[Image-SIG] Re: Help wanted: sensible way to scale 16-bit
grayscaleimage
Fredrik Lundh
fredrik at pythonware.com
Wed Dec 15 20:42:34 CET 2004
Russell E. Owen wrote:
> I had hoped to use an LUT to directly map a 32-bit floating point image
> (or 16 bit integer) to 8 bit color or grayscale (for now grayscale is
> fine, though I hope to support psuedocolor at some point). I could then
> recompute the LUT as needed (e.g. if the user asked for a different
> scaling function or contrast or...).
>
> Unfortunately, I have not been able to figure out how to use an LUT.
> Despite the following hopeful statement in the Concepts section of the
> Handbook:
>
> The mode of an image defines the type and depth of a pixel
> in the image. The current release supports the following
> standard modes:
> ...
> * P (8-bit pixels, mapped to any other mode using a colour palette)
>
> it appears that palettes can only be attached to L or P images. I hope
> I'm missing something obvious in the use of palettes.

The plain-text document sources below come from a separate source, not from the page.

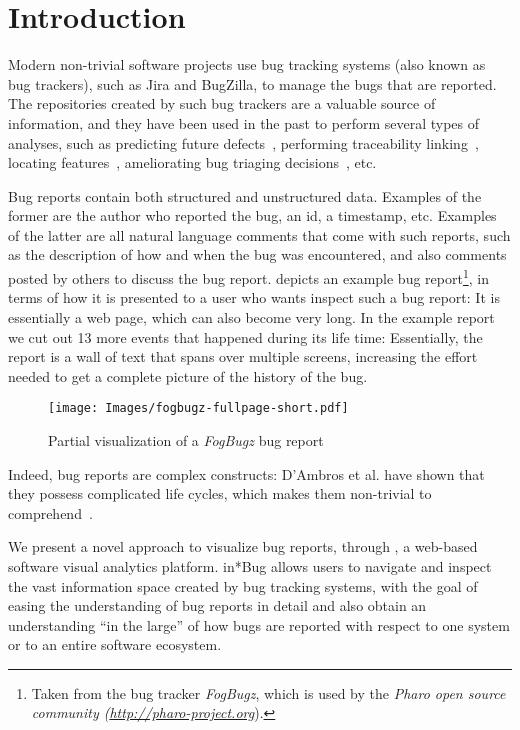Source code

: \IEEEpeerreviewmaketitle



\section{Introduction}

Modern non-trivial software projects use bug tracking systems (also known as bug trackers), such as Jira and BugZilla, to manage the bugs that are reported. The repositories created by such bug trackers are a valuable source of information, and they have been used in the past to perform several types of analyses, such as predicting future defects~\cite{DAmb2012a}, performing traceability linking~\cite{Biss2013a}, locating features~\cite{Dit2013a}, ameliorating bug triaging decisions~\cite{Anvi2006a}, etc.

Bug reports contain both structured and unstructured data. Examples of the former are the author who reported the bug, an id, a timestamp, etc. Examples of the latter are all natural language comments that come with such reports, such as the description of how and when the bug was encountered, and also comments posted by others to discuss the bug report.  depicts an example bug report\footnote{Taken from the bug tracker \textit{FogBugz}, which is used by the \textit{Pharo open source community (\url{http://pharo-project.org}}).}, in terms of how it is presented to a user who wants inspect such a bug report: It is essentially a web page, which can also become very long. In the example report we cut out 13 more events that happened during its life time: Essentially, the report is a wall of text that spans over multiple screens, increasing the effort needed to get a complete picture of the history of the bug.

\begin{figure}[ht]
\center
\texttt{[image: Images/fogbugz-fullpage-short.pdf]}
\caption{Partial visualization of a \textit{FogBugz} bug report}
\label{fig-fogbugz-massive}
\end{figure}

Indeed, bug reports are complex constructs: D'Ambros et al. have shown that they possess complicated life cycles, which makes them non-trivial to comprehend~\cite{DAmb2007a}.

We present a novel approach to visualize bug reports, through \ib, a web-based software visual analytics platform. in*Bug allows users to navigate and inspect the vast information space created by bug tracking systems, with the goal of easing the understanding of bug reports in detail and also obtain an understanding ``in the large'' of how bugs are reported with respect to one system or to an entire software ecosystem.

lookup table (LUT) != palette.
the "point" method replaces every pixel in the image by the corresponding
value from the given lookup table:
for each pixel in image:
new pixel value = LUT[old pixel value]
"point" with a lookup table is currently only supported for 8-bit images.
a palette maps colour indexes to RGB values. if you attach an palette to an
8-bit grayscale image (mode "L"), it becomes a palette image (mode "P"), but
it still only contains 8-bit values.
if you have 16-bit or 32-bit data, you can use the "getextrema" method to find
the lowest and highest value in the image, calculate a suitable linear transform to
bring the values into a 256-value range, and use "point" with a lambda expression
to convert the values to 0-255. you can then convert the resulting image to "L",
and optionally attach a psuedo-color palette to it to get a "P" image.
or, in code:
lo, hi = im.getextrema()
scale = 255.0 / (hi - lo)
offset = -lo * scale
im = im.point(lambda v: v * scale + offet)
im = im.convert("L")
in older Python versions, replace the point call with:
im = im.point(lambda v, s=scale, o=offset: v * s + o)
this snippet simply maps the darkest pixel value to 0, and the lightest to 255.
you may want to adjust the lo/hi values before calculating the coefficients.
also note that this only works well if the source data is relatively linear; there's no
way to use a non-linear transform on I or F data in the current version of PIL.